En concert, dans quelle mesure vos liens avec l’orchestre et le chef se nourrissent-ils de votre intense pratique chambriste ?

Je pense que l’approche chambriste m’a beaucoup aidée : je recherche toujours cette même intimité, luttant parfois avec certains chefs qui veulent toujours que le violoncelle joue plus fort. Pus fort que quoi ? (rires). Très jeune, j’ai eu envie d’autre chose : attirer les spectateurs avec des sonorités différentes. Plus on donne de la puissance, plus on donne de la vitesse, moins le public est sensibilisé à une recherche des finesses et de l’intensité dans les mouvements lents et les notes les plus délicates.

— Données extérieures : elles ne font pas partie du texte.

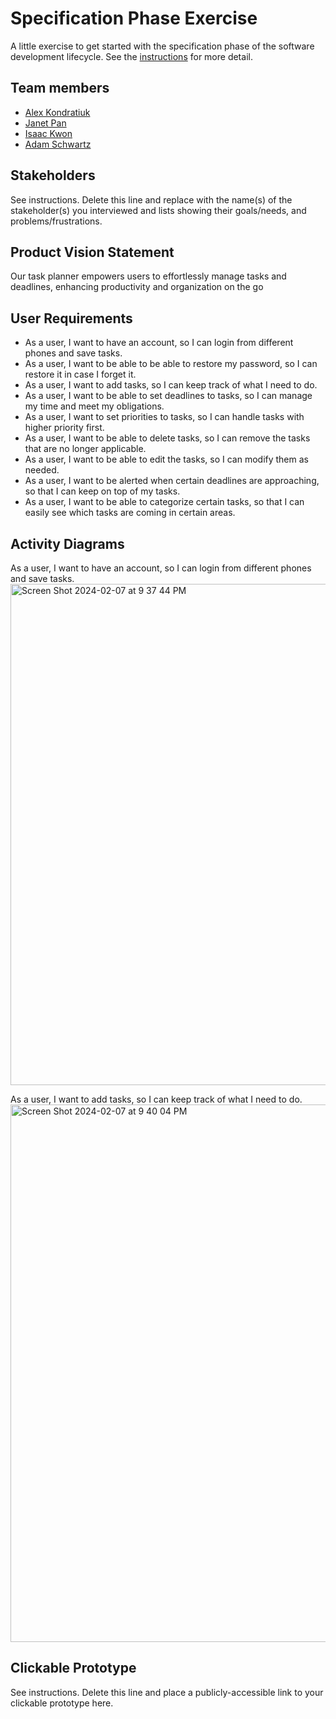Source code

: # Specification Phase Exercise

A little exercise to get started with the specification phase of the software development lifecycle. See the [instructions](instructions.md) for more detail.

## Team members

- [Alex Kondratiuk](https://github.com/ak8000)
- [Janet Pan](https://github.com/jp6024)
- [Isaac Kwon](https://github.com/iok206)
- [Adam Schwartz](https://github.com/aschwartz01)

## Stakeholders

See instructions. Delete this line and replace with the name(s) of the stakeholder(s) you interviewed and lists showing their goals/needs, and problems/frustrations.

## Product Vision Statement

Our task planner empowers users to effortlessly manage tasks and deadlines, enhancing productivity and organization on the go

## User Requirements
- As a user, I want to have an account, so I can login from different phones and save tasks.
- As a user, I want to be able to be able to restore my password, so I can restore it in case I forget it.
- As a user, I want to add tasks, so I can keep track of what I need to do.
- As a user, I want to be able to set deadlines to tasks, so I can manage my time and meet my obligations.
- As a user, I want to set priorities to tasks, so I can handle tasks with higher priority first.
- As a user, I want to be able to delete tasks, so I can remove the tasks that are no longer applicable.
- As a user, I want to be able to edit the tasks, so I can modify them as needed.
- As a user, I want to be alerted when certain deadlines are approaching, so that I can keep on top of my tasks.
- As a user, I want to be able to categorize certain tasks, so that I can easily see which tasks are coming in certain areas.

## Activity Diagrams
As a user, I want to have an account, so I can login from different phones and save tasks.
<img width="802" alt="Screen Shot 2024-02-07 at 9 37 44 PM" src="https://github.com/software-students-spring2024/1-specification-exercise-aj-ai/assets/132626149/da8b4f24-e9af-4123-9e43-db7af9af9a9e">

As a user, I want to add tasks, so I can keep track of what I need to do.
<img width="860" alt="Screen Shot 2024-02-07 at 9 40 04 PM" src="https://github.com/software-students-spring2024/1-specification-exercise-aj-ai/assets/132626149/4091dc91-7a69-4695-b7d7-863807a135c4">

## Clickable Prototype

See instructions. Delete this line and place a publicly-accessible link to your clickable prototype here.
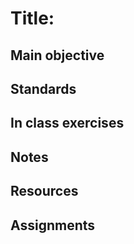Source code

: # Title:

## Main objective

## Standards

## In class exercises

## Notes

## Resources

## Assignments

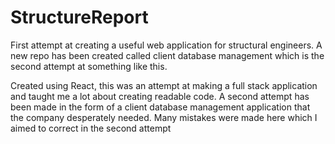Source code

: # StructureReport
First attempt at creating a useful web application for structural engineers. A new repo has been created called client database management which is the second attempt at something like this.

Created using React, this was an attempt at making a full stack application and taught me a lot about creating readable code. A second attempt has been made in the form of a client database management application that the company desperately needed. Many mistakes were made here which I aimed to correct in the second attempt
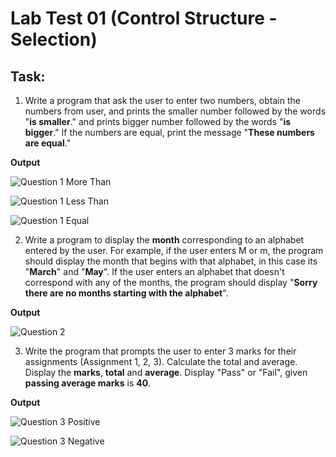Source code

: # Lab Test 01 (Control Structure - Selection)

## Task:

1. Write a program that ask the user  to enter two numbers, obtain
the numbers from user, and prints the smaller number followed by the
words "**is smaller**." and prints bigger number followed by the words
"**is bigger**." If the numbers are equal, print the message
"**These numbers are equal**."

**Output**

![Question 1 More Than](https://github.com/yclim95/GuideToCPPBegineer01/blob/master/LabTest01/LabTest01Q01PartA.png)


![Question 1 Less Than](https://github.com/yclim95/GuideToCPPBegineer01/blob/master/LabTest01/LabTest01Q01PartB.png)


![Question 1 Equal](https://github.com/yclim95/GuideToCPPBegineer01/blob/master/LabTest01/LabTest01Q01PartC.png)



2. Write a program to display the **month** corresponding to an alphabet
entered by the user. For example, if the user enters M or m, the program
should display the month that begins with that alphabet, in this case its
"**March**" and "**May**". If the user enters an alphabet that doesn't correspond with any of the months, the program should display "**Sorry there are no months starting with the alphabet**".

**Output**

![Question 2](https://github.com/yclim95/GuideToCPPBegineer01/blob/master/LabTest01/LabTest01Q02.png)



3. Write the program that prompts the user to enter 3 marks for their
assignments (Assignment 1, 2, 3). Calculate the total and average.
Display the **marks**, **total** and **average**. Display "Pass" or "Fail", given **passing average marks** is **40**.

**Output**

![Question 3 Positive](https://github.com/yclim95/GuideToCPPBegineer01/blob/master/LabTest01/LabTest01Q03PartA.png)


![Question 3 Negative](https://github.com/yclim95/GuideToCPPBegineer01/blob/master/LabTest01/LabTest01Q03PartB.png)
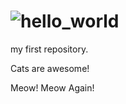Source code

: ![hello_world](https://raw.github.com/alexlin0/hello_world/master/trick.gif)
===========

my first repository.

Cats are awesome!

Meow!
Meow Again!

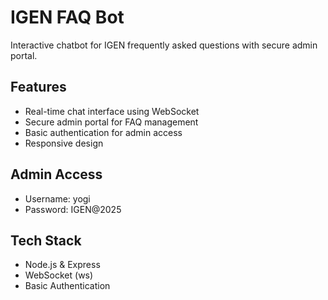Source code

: # IGEN FAQ Bot

Interactive chatbot for IGEN frequently asked questions with secure admin portal.

## Features
- Real-time chat interface using WebSocket
- Secure admin portal for FAQ management
- Basic authentication for admin access
- Responsive design

## Admin Access
- Username: yogi
- Password: IGEN@2025

## Tech Stack
- Node.js & Express
- WebSocket (ws)
- Basic Authentication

L’intervalle dynamique entre forte et pianissimo est très ample : mon intérêt musical est de l’exploiter au maximum pour gagner des richesses sonores et dynamiques permettant d’agrandir au maximum l’exploration interprétative d’une œuvre. Il ne faut pas croire que la musique manque de force si elle devient douce. La difficulté consiste à conférer de l’intensité à un pianissimo : c’est aussi ce que j’essaie d’apprendre à mes élèves (Sol Gabetta enseigne à l’Académie de Musique de Bâle depuis 2005, NDLR).

On découvre aussi cette appétence pour la musique de chambre dans votre discographie : que pouvez-vous dire de votre dernier disque Sol & Pat (Alpha classics, 2021), véritable hymne à l’amitié gravé avec la violoniste Patricia Kopatchinskaja ?

Patricia fait partie des artistes avec lesquels je joue depuis de longues années : j’avais vingt-deux ans lorsque nous nous sommes rencontrées. C’est comme Bertrand Chamayou : nous avons joué ensemble pour la première fois à dix-sept ans, à une époque où nous n’avions presque pas d’engagements. Le disque que vous avez évoqué n’était pas réalisable avec quelqu’un d’autre : je ne peux pas m’imaginer deux personnes qui se rencontrent pour un tel projet… Il faut tant de travail, de connaissance mutuelle, de complicité pour aborder la complexité de ce répertoire composé de morceaux qui nous inspirent (allant de Carl Philipp Emanuel Bach à Jörg Widmann, en passant par Ravel, Xenakis, Ligeti, Kodály, NDLR). Pour que deux personnes ne fassent qu’une sur scène ou au disque, cette histoire commune est indispensable et irremplaçable.

Vous jouez un violoncelle de Matteo Goffriller de 1730 et le “Bonamy Dobree-Suggia” d’Antonio Stradivarius de 1717 : comment choisissez-vous l’instrument le plus adapté à chaque concert ?

J’avais joué une première fois le Stradivarius à dix-sept ans et j’ai eu la chance de le retrouver il y a peu (il lui est gracieusement mis à disposition par la Fondation Habisreutinger, depuis 2020, NDLR). Il possède une pureté extraordinaire dans le son ; on dirait qu’il se déploie sur de la neige ! J’ai enregistré un disque – qui n’est pas encore paru – avec François-Xavier Roth et Les Siècles, utilisant ce Stradivarius et des cordes en boyaux, dédié au répertoire romantique français, avec les deux concertos de Saint-Saëns et celui de Lalo. Il a une telle beauté dans les couleurs, une telle finesse… Avec lui, je projette aussi un CD autour du répertoire pour violoncelle et piano de Mendelssohn avec Bertrand Chamayou. J’ai ainsi décidé que toutes les œuvres que je joue avec des cordes en boyaux le seront avec le Stradivarius, réservant le Goffriller aux autres, comme ce concerto de Lutosławski : cet instrument permet une intensité supérieure, car il possède un côté “tigre” qui va rugir… Le violoncelle est comme un “récitant” : le Stradivarius a la douceur des voyelles, le Goffriller la puissance des consonnes.